:: TRY IT ::
Your task is to reproduce, verbatim and without pictures, the lines from the opening of the listing through the line containing "##### setState".

:: INPUT DATA ::

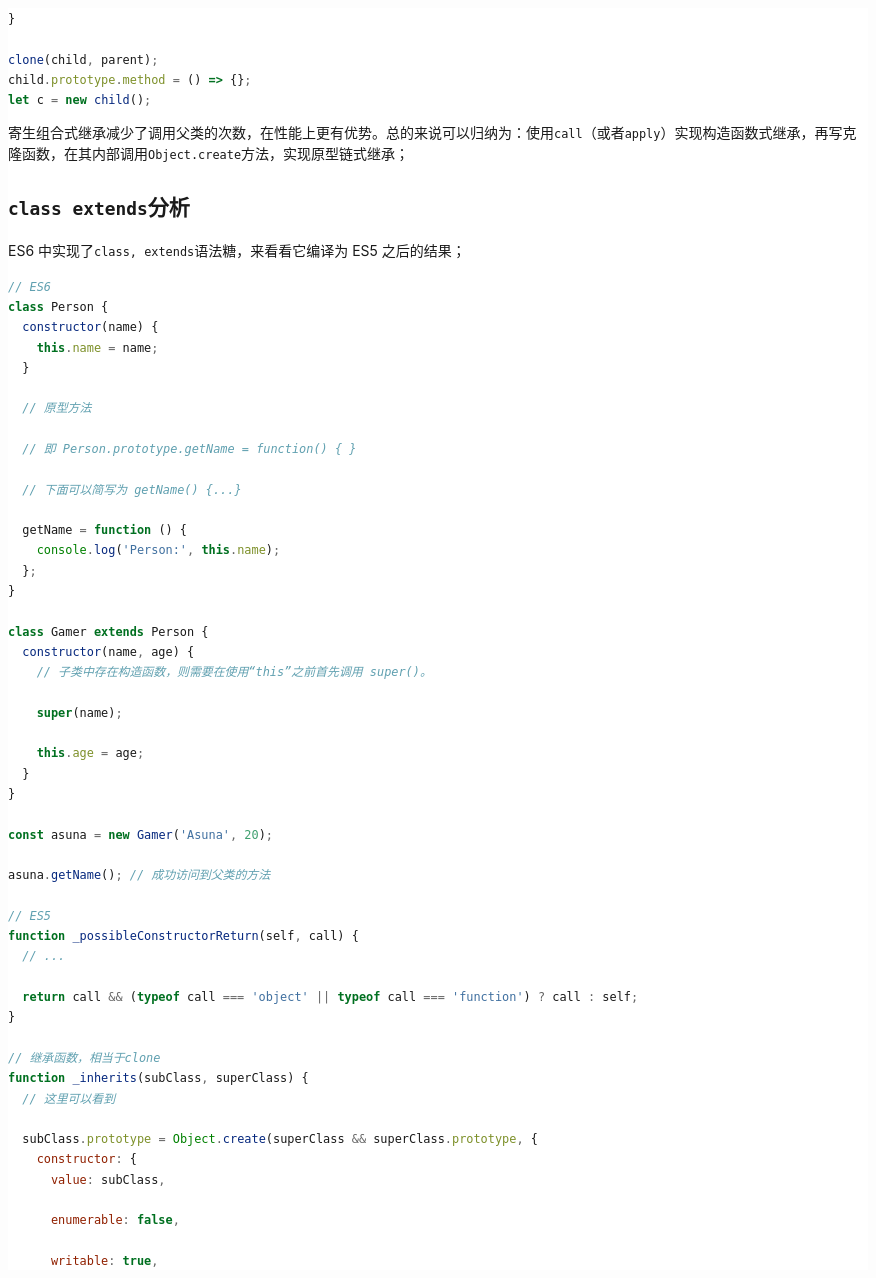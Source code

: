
 ```javascript
}

clone(child, parent);
child.prototype.method = () => {};
let c = new child();
```

寄生组合式继承减少了调用父类的次数，在性能上更有优势。总的来说可以归纳为：使用`call`（或者`apply`）实现构造函数式继承，再写克隆函数，在其内部调用`Object.create`方法，实现原型链式继承；

## `class extends`分析

ES6 中实现了`class, extends`语法糖，来看看它编译为 ES5 之后的结果；

```javascript
// ES6
class Person {
  constructor(name) {
    this.name = name;
  }

  // 原型方法

  // 即 Person.prototype.getName = function() { }

  // 下面可以简写为 getName() {...}

  getName = function () {
    console.log('Person:', this.name);
  };
}

class Gamer extends Person {
  constructor(name, age) {
    // 子类中存在构造函数，则需要在使用“this”之前首先调用 super()。

    super(name);

    this.age = age;
  }
}

const asuna = new Gamer('Asuna', 20);

asuna.getName(); // 成功访问到父类的方法

// ES5
function _possibleConstructorReturn(self, call) {
  // ...

  return call && (typeof call === 'object' || typeof call === 'function') ? call : self;
}

// 继承函数，相当于clone
function _inherits(subClass, superClass) {
  // 这里可以看到

  subClass.prototype = Object.create(superClass && superClass.prototype, {
    constructor: {
      value: subClass,

      enumerable: false,

      writable: true,
```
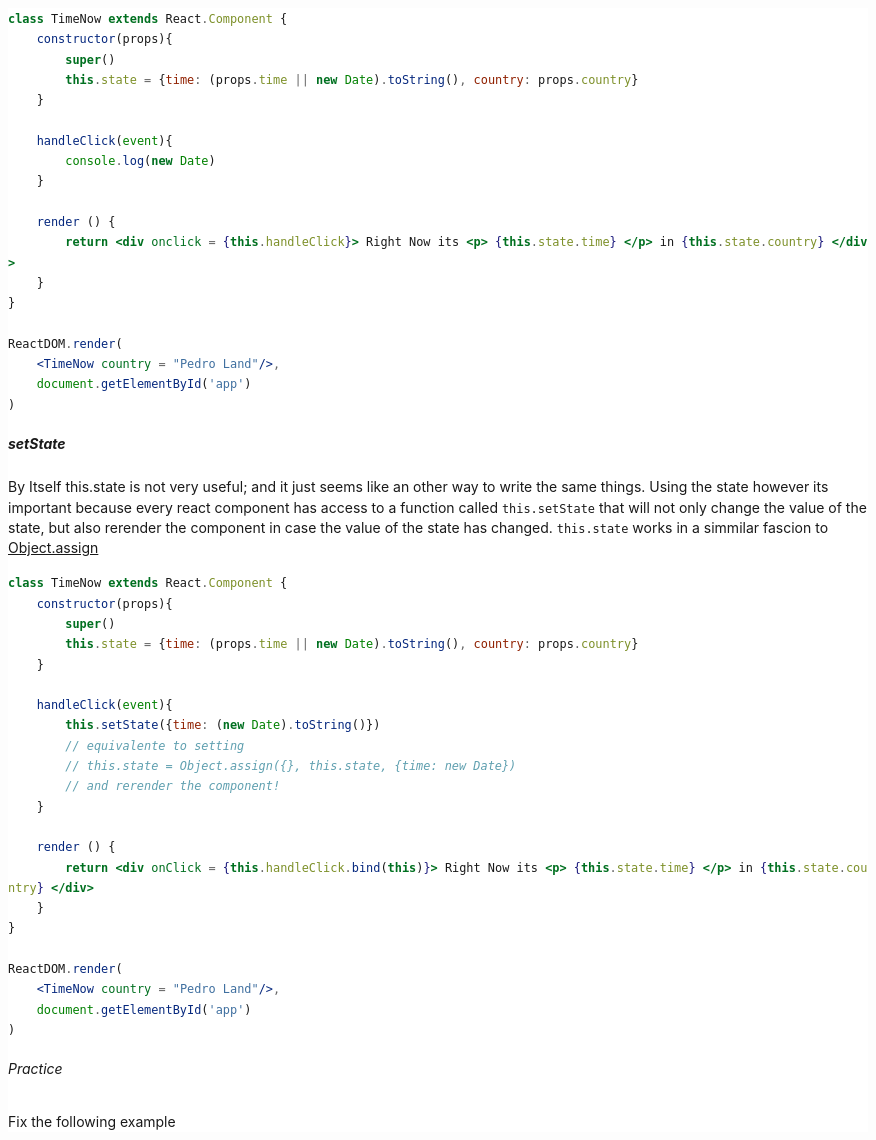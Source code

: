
 ```jsx
class TimeNow extends React.Component {
    constructor(props){
        super()
        this.state = {time: (props.time || new Date).toString(), country: props.country}
    }

    handleClick(event){
        console.log(new Date)
    }

    render () {
        return <div onclick = {this.handleClick}> Right Now its <p> {this.state.time} </p> in {this.state.country} </div>
    }
}

ReactDOM.render(
    <TimeNow country = "Pedro Land"/>,
    document.getElementById('app')
)
```


##### setState

By Itself this.state is not very useful; and it just seems like an other way to write the same things. Using the state however its important because every react component has access to a function called ```this.setState``` that will not only change the value of the state, but also rerender the component in case the value of the state has changed. ```this.state``` works in a simmilar fascion to [Object.assign](https://developer.mozilla.org/en/docs/Web/JavaScript/Reference/Global_Objects/Object/assign)

```jsx
class TimeNow extends React.Component {
    constructor(props){
        super()
        this.state = {time: (props.time || new Date).toString(), country: props.country}
    }

    handleClick(event){
        this.setState({time: (new Date).toString()})
        // equivalente to setting
        // this.state = Object.assign({}, this.state, {time: new Date})
        // and rerender the component!
    }

    render () {
        return <div onClick = {this.handleClick.bind(this)}> Right Now its <p> {this.state.time} </p> in {this.state.country} </div>
    }
}

ReactDOM.render(
    <TimeNow country = "Pedro Land"/>,
    document.getElementById('app')
)

```
###### Practice
Fix the following example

:: RESPONSE BELOW ::
Source code

:
 ```javascript
}

clone(child, parent);
child.prototype.method = () => {};
let c = new child();
```

寄生组合式继承减少了调用父类的次数，在性能上更有优势。总的来说可以归纳为：使用`call`（或者`apply`）实现构造函数式继承，再写克隆函数，在其内部调用`Object.create`方法，实现原型链式继承；

## `class extends`分析

ES6 中实现了`class, extends`语法糖，来看看它编译为 ES5 之后的结果；

```javascript
// ES6
class Person {
  constructor(name) {
    this.name = name;
  }

  // 原型方法

  // 即 Person.prototype.getName = function() { }

  // 下面可以简写为 getName() {...}

  getName = function () {
    console.log('Person:', this.name);
  };
}

class Gamer extends Person {
  constructor(name, age) {
    // 子类中存在构造函数，则需要在使用“this”之前首先调用 super()。

    super(name);

    this.age = age;
  }
}

const asuna = new Gamer('Asuna', 20);

asuna.getName(); // 成功访问到父类的方法

// ES5
function _possibleConstructorReturn(self, call) {
  // ...

  return call && (typeof call === 'object' || typeof call === 'function') ? call : self;
}

// 继承函数，相当于clone
function _inherits(subClass, superClass) {
  // 这里可以看到

  subClass.prototype = Object.create(superClass && superClass.prototype, {
    constructor: {
      value: subClass,

      enumerable: false,

      writable: true,
```
Source code

:
 ```jsx
class TimeNow extends React.Component {
    constructor(props){
        super()
        this.state = {time: (props.time || new Date).toString(), country: props.country}
    }

    handleClick(event){
        console.log(new Date)
    }

    render () {
        return <div onclick = {this.handleClick}> Right Now its <p> {this.state.time} </p> in {this.state.country} </div>
    }
}

ReactDOM.render(
    <TimeNow country = "Pedro Land"/>,
    document.getElementById('app')
)
```


##### setState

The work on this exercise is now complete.